- Translarna didn't show significant benefit in walk test
- PTC continuing with FDA submission, preparing for launch
PTC Therapeutics Inc.’s drug for the rare disorder Duchenne muscular dystrophy failed to help boys with the muscle-wasting disease walk better in a final-stage clinical trial, the company said.
In a trial of 228 patients, PTC measured how far the boys could walk in six minutes. Those on the drug went 15 meters further than those given a placebo, a difference that is not considered statistically significant, according to a statement on Thursday.
Patients with moderate disease were most likely to benefit, going 47 meters farther during the walk test, a significant difference. None of the boys in this subgroup lost their ability to walk during the trial, compared with four getting a placebo, according to the statement. PTC also pooled together data from the phase 3 study and a previous study, and in the meta-analysis, the difference in the six-minute walk test was a significant benefit of 22 meters, PTC said in an e-mail. Shares rose 4 percent to $33 in extended trading in New York.
Christopher Marai, an analyst at Oppenheimer & Co., said the meta-analysis will probably be enough to convince regulators to approve the drug.
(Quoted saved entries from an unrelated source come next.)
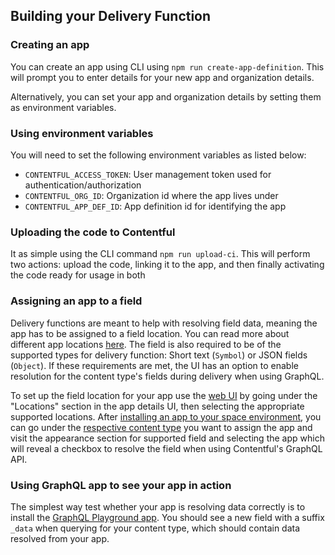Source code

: ## Building your Delivery Function

### Creating an app
You can create an app using CLI using `npm run create-app-definition`. This will prompt you to enter details for your new app and organization details.

Alternatively, you can set your app and organization details by setting them as environment variables.

### Using environment variables
You will need to set the following environment variables as listed below:
- `CONTENTFUL_ACCESS_TOKEN`: User management token used for authentication/authorization
- `CONTENTFUL_ORG_ID`: Organization id where the app lives under
- `CONTENTFUL_APP_DEF_ID`: App definition id for identifying the app

### Uploading the code to Contentful
It as simple using the CLI command `npm run upload-ci`. This will perform two actions: upload the code, linking it to the app, and then finally activating the code ready for usage in both 

### Assigning an app to a field
Delivery functions are meant to help with resolving field data, meaning the app has to be assigned to a field location. You can read more about different app locations [here](https://www.contentful.com/developers/docs/extensibility/app-framework/locations/). The field is also required to be of the supported types for delivery function: Short text (`Symbol`) or JSON fields (`Object`). If these requirements are met, the UI has an option to enable resolution for the content type's fields during delivery when using GraphQL.

To set up the field location for your app use the [web UI](https://app.contentful.com/deeplink?link=app-definition-list) by going under the "Locations" section in the app details UI, then selecting the appropriate supported locations. After [installing an app to your space environment](https://www.contentful.com/developers/docs/extensibility/app-framework/tutorial/#install-your-app-to-a-space), you can go under the [respective content type](https://app.contentful.com/deeplink?link=content-model) you want to assign the app and visit the appearance section for supported field and selecting the app which will reveal a checkbox to resolve the field when using Contentful's GraphQL API. 

### Using GraphQL app to see your app in action
The simplest way test whether your app is resolving data correctly is to install the [GraphQL Playground app](https://app.contentful.com/deeplink?link=apps&id=graphql-playground). You should see a new field with a suffix `_data` when querying for your content type, which should contain data resolved from your app.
“We believe these results will be enough to keep Translarna on the market in the EU and garner FDA approval in the US,” Marai wrote in a note to clients, referring to the U.S. Food and Drug Administration.
‘Totality’ of Data
The company also said the findings may be enough to persuade regulators to back the drug.
“We’re excited because the totality of the clinical data do confirm the benefit we previously saw in the Phase 2 study and, in our perspective, supports the benefit of Translarna,” PTC Chief Financial Officer Shane Kovacs said in an interview. PTC will complete its application to the FDA by year-end and is “actively preparing for a commercial launch in 2016,” he said.
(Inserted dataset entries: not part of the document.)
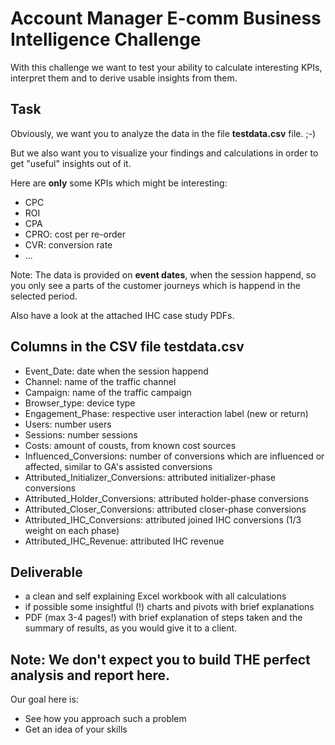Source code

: # Account Manager E-comm Business Intelligence Challenge
With this challenge we want to test your ability to calculate interesting KPIs, interpret them
and to derive usable insights from them.

## Task
Obviously, we want you to analyze the data in the file **testdata.csv** file. ;-)

But we also want you to visualize your findings and calculations in order to get "useful" insights 
out of it.

Here are **only** some KPIs which might be interesting:
- CPC
- ROI
- CPA 
- CPRO: cost per re-order
- CVR: conversion rate
- ...

Note: The data is provided on **event dates**, when the session happend, 
so you only see a parts of the customer journeys which is happend in the selected period.

Also have a look at the attached IHC case study PDFs.

## Columns in the CSV file testdata.csv

- Event_Date: date when the session happend	
- Channel: name of the traffic channel	
- Campaign: name of the traffic campaign	
- Browser_type: device type	
- Engagement_Phase: respective user interaction label (new or return)	
- Users: number users 
- Sessions: number sessions	
- Costs: amount of cousts, from known cost sources	
- Influenced_Conversions: number of conversions which are influenced or affected, similar to GA's assisted conversions	
- Attributed_Initializer_Conversions: attributed initializer-phase conversions	
- Attributed_Holder_Conversions: attributed holder-phase conversions	
- Attributed_Closer_Conversions: attributed closer-phase conversions	
- Attributed_IHC_Conversions: attributed joined IHC conversions (1/3 weight on each phase)
- Attributed_IHC_Revenue: attributed IHC revenue


## Deliverable

- a clean and self explaining Excel workbook with all calculations
- if possible some insightful (!) charts and pivots with brief explanations 
- PDF (max 3-4 pages!) with brief explanation of steps taken and the summary of results, as you would give it to a client.
 

## Note: We don't expect you to build THE perfect analysis and report here.
Our goal here is:
* See how you approach such a problem
* Get an idea of your skills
Cowen & Co. analyst Ritu Baral said in an interview before the data release that the trial had a “greater than 50 percent chance” of being successful and that she hoped to see patients walking 30 meters further on the drug. Thirty meters is “the threshold of clinical meaningfulness,” she said by telephone.
Duchenne is a genetic disorder that affects about 1 in 3,500 boys, causing progressive muscle degeneration. A mutated gene on the X chromosome prevents patients from producing the protein dystrophin, which is needed to support muscles. DMD puts kids in wheelchairs before their teens, and patients often die by their 20s. There is no approved treatment in the U.S.
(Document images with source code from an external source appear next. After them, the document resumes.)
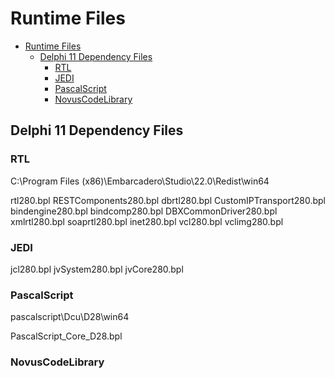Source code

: # Runtime Files

<!-- TOC -->

- [Runtime Files](#runtime-files)
    - [Delphi 11 Dependency Files](#delphi-11-dependency-files)
        - [RTL](#rtl)
        - [JEDI](#jedi)
        - [PascalScript](#pascalscript)
        - [NovusCodeLibrary](#novuscodelibrary)

<!-- /TOC -->


## Delphi 11 Dependency Files

### RTL

C:\Program Files (x86)\Embarcadero\Studio\22.0\Redist\win64

rtl280.bpl
RESTComponents280.bpl
dbrtl280.bpl
CustomIPTransport280.bpl
bindengine280.bpl
bindcomp280.bpl
DBXCommonDriver280.bpl
xmlrtl280.bpl
soaprtl280.bpl
inet280.bpl
vcl280.bpl
vclimg280.bpl

### JEDI

jcl280.bpl
jvSystem280.bpl
jvCore280.bpl

### PascalScript

pascalscript\Dcu\D28\win64

PascalScript_Core_D28.bpl


### NovusCodeLibrary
The FDA is urgently considering drugs to treat DMD, Chief Executive Officer Stuart Peltz said on a call with investors after results were released.
PTC’s drug Translarna works for those boys who have a “nonsense” mutation, which the company estimates as affecting 13 percent of patients, or about 2,000 boys in the U.S. and 2,500 in Europe. The nonsense mutation acts like a period in the middle of a sentence, prematurely stopping the manufacturing of the protein. The drug is intended to help the body read through the stop signal and produce a complete protein.
Translarna has received conditional approval in the European Union. If it’s approved in the U.S., the drug is expected to achieve annual sales in the U.S. and Europe of as much as $900 million at its peak, based on an estimated price tag of $300,000 a year, according to RBC Capital Markets analyst Simos Simeonidis.
In draft guidance, the U.K.’s medical payments review agency rejected PTC’s drug on Thursday and asked the company to provide more evidence that it worked. The agency said its guidance wasn’t final and hadn’t taken the latest study into account.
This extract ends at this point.